Sieger: Der furchtlose Vorleser Louis

Von Schülerreporterin Finya Mlynek

Es ist vollkommen still im Raum. Niemand sagt etwas. Wie durch ein Wunder hat sogar jeder Schüler sein Handy ausgeschaltet. Alle Blicke sind auf den Jungen gerichtet, der gerade sein Buch aufgeschlagen hat. Er ist etwas aufgeregt, räuspert sich kurz und schaut ein letztes Mal ins Publikum. Dann beginnt er zu lesen.

 

 

Genau wie ihm ergeht es fünf weiteren Leserinnen und Lesern, die sich zunächst in ihren Klassen qualifizieren mussten, um jetzt beim Schulentscheid am Humboldt-Gymnasium ihr Können zu beweisen. Die Bücher, aus denen sie lesen, haben sie selbst ausgesucht.

Die Zuschauer hören Geschichten von magischen Tieren, rebellischen Teenagern, Winnetou und mürrischen Hunden aus einem Detektivclub. Nach jedem Vortrag gibt es lauten Applaus, den sich jeder einzelne Vorleser wirklich verdient hat. Wer am Vorlesewettbewerb teilnimmt, liest nicht nur vor seinen Freunden oder seinem Klassenlehrer, sondern auch vor einer vierköpfigen Jury, die darüber entscheidet, wer zum Stadtentscheid in der Gifhorner Bücherei darf.

Fast zeitgleich mit der fünften Stunde endet Runde eins, doch das Pausenklingeln kann den Teilnehmern die Anspannung nicht nehmen. Denn vor ihnen liegt Runde zwei: Das Lesen eines unbekannten Textes. Wieder richten sich alle Blicke nach vorn. Ein Mädchen beginnt die ersten Seiten des Buches "Das Wunder von Narnia" zu lesen - ohne einen einzigen Fehler. Das Niveau scheint mit jedem Wort anzusteigen, niemanden hier schreckt das ab.

Nachdem der letzte Leser das Kapitel beendet hat, will das Publikum unbedingt wissen, wie es weitergeht - dem Cliffhanger sei Dank. Die Teilnehmer haben indes ganz andere Sorgen. Als die Jury schließlich den Raum verlässt, um sich auszutauschen, ist die Anspannung kaum auszuhalten. Einige greifen in ihrer Not zu Schoko-Lebkuchen oder nutzten die Gelegenheit, endlich wieder ihr Handy anzuschalten. Wie soll man auch zwei Stunden am Stück ohne das Ding überleben?

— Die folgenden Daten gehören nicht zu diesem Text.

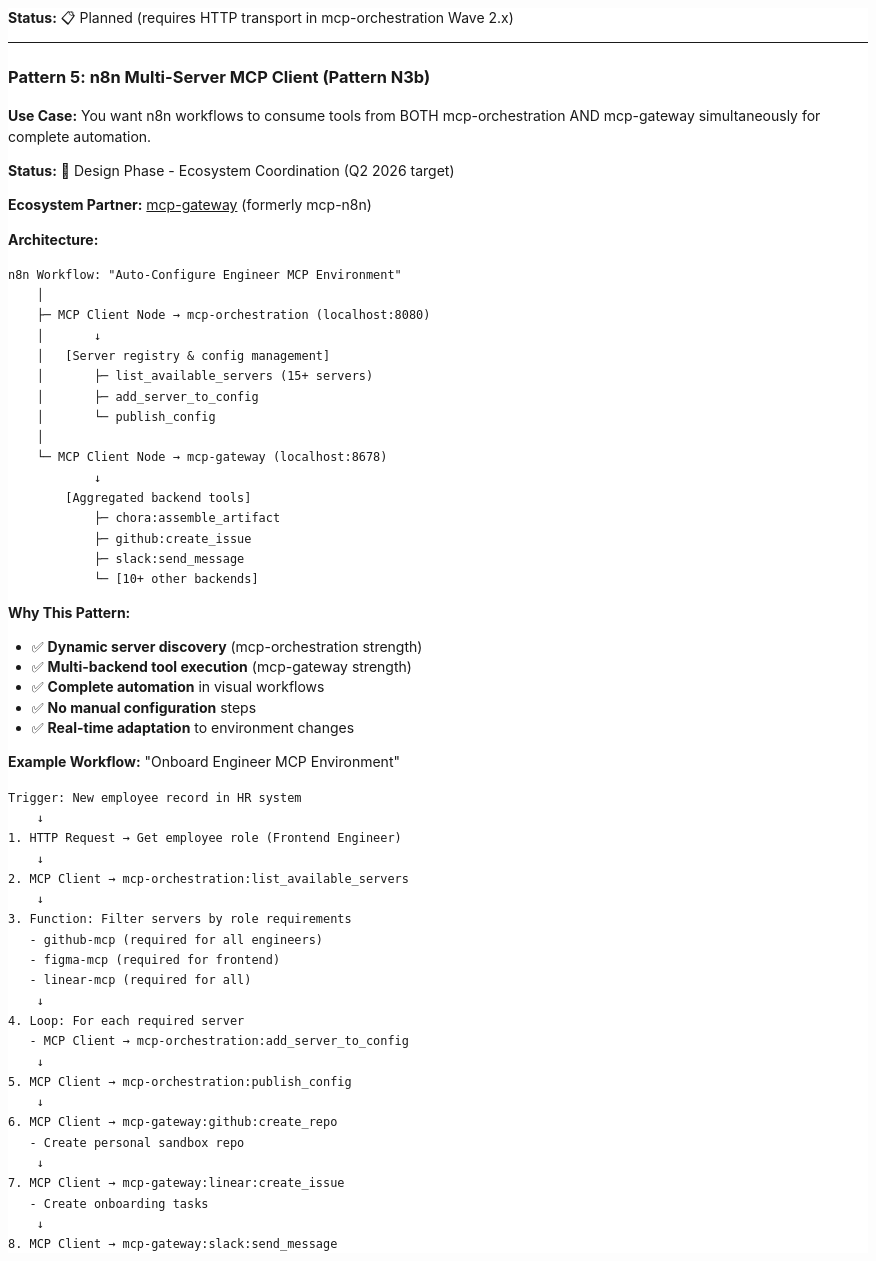 **Status:** 📋 Planned (requires HTTP transport in mcp-orchestration Wave 2.x)

---

### Pattern 5: n8n Multi-Server MCP Client (Pattern N3b)

**Use Case:** You want n8n workflows to consume tools from BOTH mcp-orchestration AND mcp-gateway simultaneously for complete automation.

**Status:** 🔬 Design Phase - Ecosystem Coordination (Q2 2026 target)

**Ecosystem Partner:** [mcp-gateway](https://github.com/liminalcommons/mcp-gateway) (formerly mcp-n8n)

**Architecture:**
```
n8n Workflow: "Auto-Configure Engineer MCP Environment"
    │
    ├─ MCP Client Node → mcp-orchestration (localhost:8080)
    │       ↓
    │   [Server registry & config management]
    │       ├─ list_available_servers (15+ servers)
    │       ├─ add_server_to_config
    │       └─ publish_config
    │
    └─ MCP Client Node → mcp-gateway (localhost:8678)
            ↓
        [Aggregated backend tools]
            ├─ chora:assemble_artifact
            ├─ github:create_issue
            ├─ slack:send_message
            └─ [10+ other backends]
```

**Why This Pattern:**
- ✅ **Dynamic server discovery** (mcp-orchestration strength)
- ✅ **Multi-backend tool execution** (mcp-gateway strength)
- ✅ **Complete automation** in visual workflows
- ✅ **No manual configuration** steps
- ✅ **Real-time adaptation** to environment changes

**Example Workflow:** "Onboard Engineer MCP Environment"

```
Trigger: New employee record in HR system
    ↓
1. HTTP Request → Get employee role (Frontend Engineer)
    ↓
2. MCP Client → mcp-orchestration:list_available_servers
    ↓
3. Function: Filter servers by role requirements
   - github-mcp (required for all engineers)
   - figma-mcp (required for frontend)
   - linear-mcp (required for all)
    ↓
4. Loop: For each required server
   - MCP Client → mcp-orchestration:add_server_to_config
    ↓
5. MCP Client → mcp-orchestration:publish_config
    ↓
6. MCP Client → mcp-gateway:github:create_repo
   - Create personal sandbox repo
    ↓
7. MCP Client → mcp-gateway:linear:create_issue
   - Create onboarding tasks
    ↓
8. MCP Client → mcp-gateway:slack:send_message
```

Endlich wird das Ergebnis verkündet: Louis heißt der Gewinner. Strahlend nimmt er seinen Büchergutschein entgegen. Auch die anderen Vorleser gehen nicht leer aus. Mit einem leckeren Schokoschneemann lässt sich die Niederlage schnell vergessen. Noch vor dem Klingeln ist alles zu Ende. Während sich alle verabschieden, steht in ihrer Mitte ein dauergrinsender Sechstklässler, der sich nun auf den Stadtentscheid vorbereiten darf. Viel Glück!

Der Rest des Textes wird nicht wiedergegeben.